- Exercise aim
Drop every image, then reproduce the data exactly as given.

═══ Records for processing

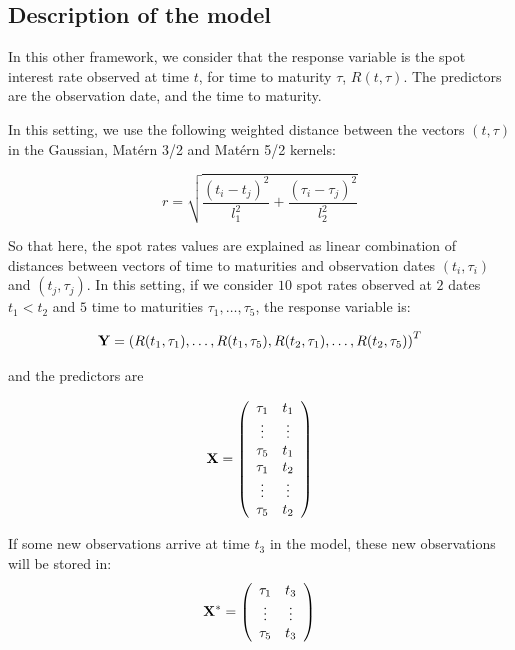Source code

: \subsection{Description of the model}

In this other framework, we consider that the response variable is the spot interest rate observed at time $t$, for time to maturity $\tau$, $R(t, \tau)$. The predictors are the observation date, and the time to maturity. 

\medskip

In this setting, we use the following weighted distance between the vectors $(t, \tau)$ in the Gaussian, Mat\'ern 3/2 and Mat\'ern 5/2 kernels:

$$
r = \sqrt{\frac{(t_i - t_j)^2}{l_1^2} + \frac{(\tau_i - \tau_j)^2}{l_2^2}}
$$

So that here, the spot rates values are explained as linear combination of distances between vectors of  time to maturities and observation dates $(t_i, \tau_i)$ and $(t_j, \tau_j)$. In this setting, if we consider $10$ spot rates observed at $2$ dates $t_1 < t_2$ and $5$ time to maturities $\tau_1, \ldots, \tau_5$, the response variable is:

$$
{\bf Y} = \left(R(t_1, \tau_1), \ldots, R(t_1, \tau_5), R(t_2, \tau_1), \ldots, R(t_2, \tau_5)\right)^T
$$

and the predictors are 

$$
{\bf X} = \left( {\begin{array}{cc} \tau_1 &  t_1\\
                          \vdots & \vdots\\
                          \tau_5 &  t_1\\
                          \tau_1 &  t_2\\
                          \vdots & \vdots\\
                          \tau_5 &  t_2\\
       \end{array} } \right)
$$

If some new observations arrive at time $t_3$ in the model, these new observations will be stored in: 
$$
{\bf X}^* = \left( {\begin{array}{cc} \tau_1 &  t_3\\
                          \vdots & \vdots\\
                          \tau_5 &  t_3\\
       \end{array} } \right)
$$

══════

- Response to this exercise
Source code

: \subsection{Description of the model}

In this other framework, we consider that the response variable is the spot interest rate observed at time $t$, for time to maturity $\tau$, $R(t, \tau)$. The predictors are the observation date, and the time to maturity. 

\medskip

In this setting, we use the following weighted distance between the vectors $(t, \tau)$ in the Gaussian, Mat\'ern 3/2 and Mat\'ern 5/2 kernels:

$$
r = \sqrt{\frac{(t_i - t_j)^2}{l_1^2} + \frac{(\tau_i - \tau_j)^2}{l_2^2}}
$$

So that here, the spot rates values are explained as linear combination of distances between vectors of  time to maturities and observation dates $(t_i, \tau_i)$ and $(t_j, \tau_j)$. In this setting, if we consider $10$ spot rates observed at $2$ dates $t_1 < t_2$ and $5$ time to maturities $\tau_1, \ldots, \tau_5$, the response variable is:

$$
{\bf Y} = \left(R(t_1, \tau_1), \ldots, R(t_1, \tau_5), R(t_2, \tau_1), \ldots, R(t_2, \tau_5)\right)^T
$$

and the predictors are 

$$
{\bf X} = \left( {\begin{array}{cc} \tau_1 &  t_1\\
                          \vdots & \vdots\\
                          \tau_5 &  t_1\\
                          \tau_1 &  t_2\\
                          \vdots & \vdots\\
                          \tau_5 &  t_2\\
       \end{array} } \right)
$$

If some new observations arrive at time $t_3$ in the model, these new observations will be stored in: 
$$
{\bf X}^* = \left( {\begin{array}{cc} \tau_1 &  t_3\\
                          \vdots & \vdots\\
                          \tau_5 &  t_3\\
       \end{array} } \right)
$$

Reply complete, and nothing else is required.